Pictures paired with source code:

- Opening Delimiter -

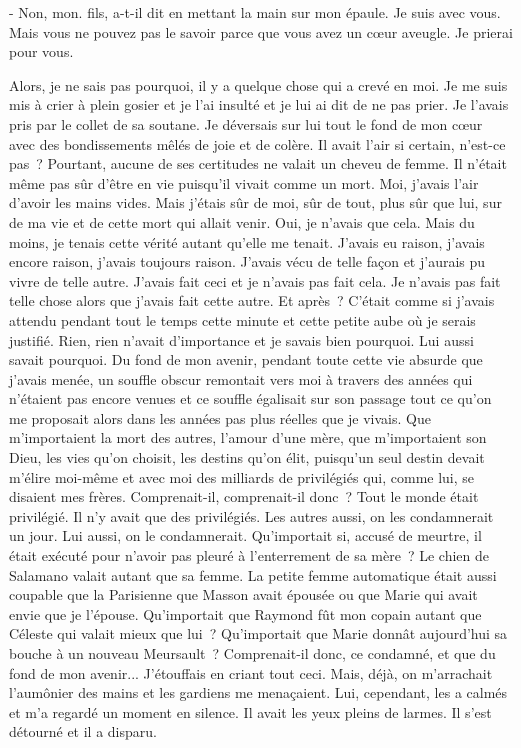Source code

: \documentclass[french,twoside]{book} %
\begin{document}
- Non, mon. fils, a-t-il dit en mettant la main sur mon épaule. Je suis avec vous. Mais vous ne pouvez pas le savoir parce que vous avez un cœur aveugle. Je prierai pour vous.\par
Alors, je ne sais pas pourquoi, il y a quelque chose qui a crevé en moi. Je me suis mis à crier à plein gosier et je l’ai insulté et je lui ai dit de ne pas prier. Je l’avais pris par le collet de sa soutane. Je déversais sur lui tout le fond de mon cœur avec des bondissements mêlés de joie et de colère. Il avait l’air si certain, n’est-ce pas ? Pourtant, aucune de ses certitudes ne valait un cheveu de femme. Il n’était même pas sûr d’être en vie puisqu’il vivait comme un mort. Moi, j’avais l’air d’avoir les mains vides. Mais j’étais sûr de moi, sûr de tout, plus sûr que lui, sur de ma vie et de cette mort qui allait venir. Oui, je n’avais que cela. Mais du moins, je tenais cette vérité autant qu’elle me tenait. J'avais eu raison, j’avais encore raison, j’avais toujours raison. J'avais vécu de telle façon et j’aurais pu vivre de telle autre. J'avais fait ceci et je n’avais pas fait cela. Je n’avais pas fait telle chose alors que j’avais fait cette autre. Et après ? C'était comme si j’avais attendu pendant tout le temps cette minute et cette petite aube où je serais justifié. Rien, rien n’avait d’importance et je savais bien pourquoi. Lui aussi savait pourquoi. Du fond de mon avenir, pendant toute cette vie absurde que j’avais menée, un souffle obscur remontait vers moi à travers des années qui n’étaient pas encore venues et ce souffle égalisait sur son passage tout ce qu’on me proposait alors dans les années pas plus réelles que je vivais. Que m’importaient la mort des autres, l’amour d’une mère, que m’importaient son Dieu, les vies qu’on choisit, les destins qu’on élit, puisqu’un seul destin devait m’élire moi-même et avec moi des milliards de privilégiés qui, comme lui, se disaient mes frères. Comprenait-il, comprenait-il donc ? Tout le monde était privilégié. Il n’y avait que des privilégiés. Les autres aussi, on les condamnerait un jour. Lui aussi, on le condamnerait. Qu'importait si, accusé de meurtre, il était exécuté pour n’avoir pas pleuré à l’enterrement de sa mère ? Le chien de Salamano valait autant que sa femme. La petite femme automatique était aussi coupable que la Parisienne que Masson avait épousée ou que Marie qui avait envie que je l’épouse. Qu'importait que Raymond fût mon copain autant que Céleste qui valait mieux que lui ? Qu'importait que Marie donnât aujourd’hui sa bouche à un nouveau Meursault ? Comprenait-il donc, ce condamné, et que du fond de mon avenir... J'étouffais en criant tout ceci. Mais, déjà, on m’arrachait l’aumônier des mains et les gardiens me menaçaient. Lui, cependant, les a calmés et m’a regardé un moment en silence. Il avait les yeux pleins de larmes. Il s’est détourné et il a disparu.\par
\end{document}
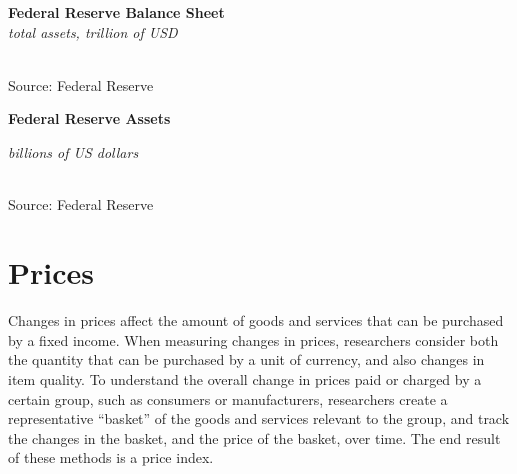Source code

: \documentclass{report}
\makeatletter
\newcommand{\tbllink}[1]{\href{https://raw.githubusercontent.com/bdecon/US-chartbook/master/chartbook/data/#1}{\faTable}}
\newcommand*\short[1]{\expandafter\@gobbletwo\number\numexpr#1\relax}
\newcommand{\dateaxisticks}{
		date coordinates in=x, axis line style={draw=none},
		xmax={2022-10-31},
		max space between ticks=40,	    
		xtick={{1990-01-01}, {1992-01-01}, {1994-01-01}, 
			{1996-01-01}, {1998-01-01}, {2000-01-01}, 
			{2002-01-01}, {2004-01-01}, {2006-01-01},
			{2008-01-01}, {2010-01-01}, {2012-01-01}, {2014-01-01},
		    {2016-01-01}, {2018-01-01}, {2020-01-01}, {2022-01-01}, 
		    {2024-01-01}, {2026-01-01}},
		minor xtick={{1989-01-01}, {1991-01-01}, {1993-01-01},
			{1995-01-01}, {1997-01-01}, {1999-01-01}, 
			{2001-01-01}, {2003-01-01}, {2005-01-01}, {2007-01-01},
		    {2009-01-01}, {2011-01-01}, {2013-01-01}, {2015-01-01},
		    {2017-01-01}, {2019-01-01}, {2021-01-01}, {2023-01-01}, 
		    {2025-01-01}, {2027-01-01}},
		enlarge y limits={0.06}, enlarge x limits={0.01},
		}
\newcommand{\bbar}[2]{extra #1 ticks = {{#2}}, extra #1 tick labels = ,
		extra #1 tick style = {grid=major, grid style={thick, black!25}},}
\newcommand{\stdline}[4]{\addplot[very thick, no markers, color=#1] 
		table [x=#2, y=#3, col sep=comma] {#4};	}
\newcommand{\recbars}{
		\fill[color=black!10] (axis cs:{2007-12-01},\pgfkeysvalueof{/pgfplots/ymin}) rectangle 
			(axis cs:{2009-07-01}, \pgfkeysvalueof{/pgfplots/ymax});
		\fill[color=black!10] (axis cs:{2020-02-01},\pgfkeysvalueof{/pgfplots/ymin}) rectangle 
			(axis cs:{2020-05-01}, \pgfkeysvalueof{/pgfplots/ymax});}
\makeatother
\begin{document}
{\begin{minipage}{0.44\textwidth}
\normalsize \textbf{Federal Reserve Balance Sheet}\\
\footnotesize{\textit{total assets, trillion of USD}}\\
\hspace*{-2mm} \\
\footnotesize{Source: Federal Reserve} \hfill \tbllink{fed_assets.csv}
\end{minipage}\hspace{7mm}
\begin{minipage}{0.27\textwidth}
\small 
\end{minipage}
\vspace{8mm}

\begin{minipage}{0.76\textwidth}
\normalsize \textbf{Federal Reserve Assets}\\
\footnotesize{\textit{billions of US dollars}\\
 \setlength{\tabcolsep}{3.1pt} \color{black!90}
{\renewcommand{\arraystretch}{1.54}
	\begin{tabular}{p{40mm} R{13.0mm} R{13.0mm} R{13.0mm} R{13.0mm} R{13.0mm}}
		 \hline
	\end{tabular}
}}
		
\vspace{-2mm}
\footnotesize{Source: Federal Reserve}
\end{minipage}
\newpage
\hypertarget{pr}{}
\section*{Prices}
\begin{minipage}{0.76\textwidth}
\small Changes in prices affect the amount of goods and services that can be purchased by a fixed income. When measuring changes in prices, researchers consider both the quantity that can be purchased by a unit of currency, and also changes in item quality. To understand the overall change in prices paid or charged by a certain group, such as consumers or manufacturers, researchers create a representative ``basket'' of the goods and services relevant to the group, and track the changes in the basket, and the price of the basket, over time. The end result of these methods is a price index.


\end{minipage}}
\end{document}
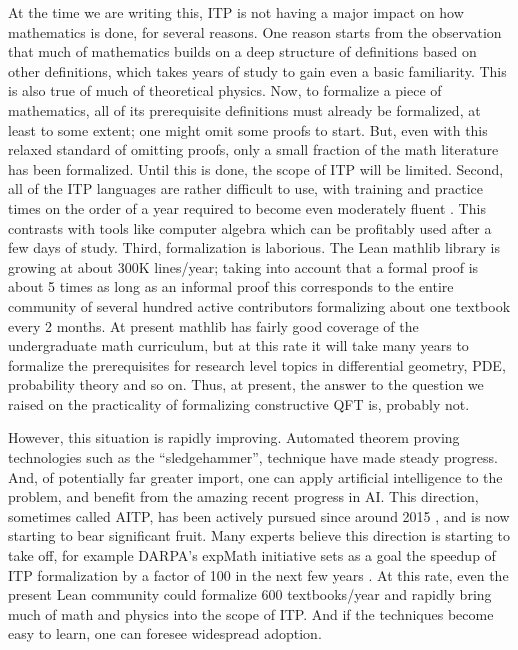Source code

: \documentclass{article}
\newcommand{\SH}[2][blue]{\textcolor{#1}{\footnotesize\sf[#2]}}
\begin{document}
At the time we are writing this, ITP is not having a major impact on how mathematics is done, for several reasons.  One reason starts from the observation that much of mathematics builds on a deep structure of definitions based on other definitions, which takes years of study to gain even a basic familiarity.  This is also true of much of theoretical physics.  Now, to formalize a piece of mathematics, all of its prerequisite definitions must already be formalized, at least to some extent; one might omit some proofs to start.  But, even with this relaxed standard of omitting proofs, only a small fraction of the math literature has been formalized.  Until this is done, the scope of ITP will be limited.  Second, all of the ITP languages are rather difficult to use, with training and practice times on the order of a year required to become even moderately fluent \cite{}.    This contrasts with tools like computer algebra which can be profitably used after a few days of study.
Third, formalization is laborious.  The Lean mathlib library \cite{} 
is growing at about 300K lines/year; taking into account that a formal proof is about 5 times as long as an informal proof this corresponds to the entire community of several hundred active contributors formalizing about one textbook every 2 months.  At present mathlib has fairly good coverage of the undergraduate math curriculum, but at this rate it will take many years to formalize the prerequisites for research level topics in differential geometry, PDE, probability theory and so on.  Thus, at present, the answer to the question we raised on the practicality of formalizing constructive QFT is, probably not.

However, this situation is rapidly improving.  Automated theorem proving technologies such as the ``sledgehammer'', \SH{and interactive Lean MCP protocols} technique \cite{} have made steady progress.  And, of potentially far greater import, one can apply artificial intelligence to the problem, and benefit from the amazing recent progress in AI.   This direction, sometimes
called AITP, has been actively pursued since around 2015 \cite{}, and is now starting to bear significant fruit.
Many experts believe this direction is starting to  take off, for example DARPA's expMath initiative sets as a goal the speedup of ITP formalization by a factor of 100 in the next few years \cite{}.  At this rate, even the present Lean community could formalize 600 textbooks/year and rapidly bring much of math and physics into the scope of ITP.
And if the techniques become easy to learn, one can foresee widespread adoption.
\end{document}
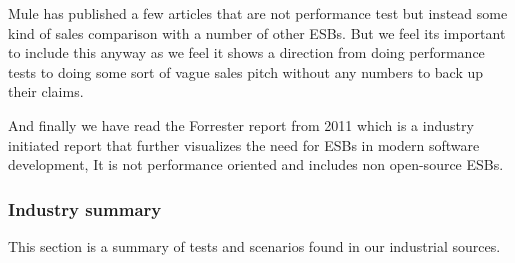 Mule has published a few articles that are not performance test but instead some kind of sales comparison with a number of other ESBs\cite{mulevsjboss,mulevsglassfish,mulevsservicemix}.
But we feel its important to include this anyway as we feel it shows a direction from doing performance tests to doing some sort of vague sales pitch without any numbers to back up their claims.

And finally we have read the Forrester report \cite{forrester11} from 2011 which is a industry initiated report that further visualizes the need for ESBs in modern software development, It is not performance oriented and includes non open-source ESBs.

\subsubsection{Industry summary}
This section is a summary of tests and scenarios found in our industrial sources.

- Closing Delimiter -

_ASSIGNMENT_
Your answer must be an exact copy of the lines from the start of the entries through the line with "- Non, mon.", with no pictures.

_RESULT OF THE TASK_
Source code

: \documentclass[french,twoside]{book} %
\begin{document}
- Non, mon. fils, a-t-il dit en mettant la main sur mon épaule. Je suis avec vous. Mais vous ne pouvez pas le savoir parce que vous avez un cœur aveugle. Je prierai pour vous.\par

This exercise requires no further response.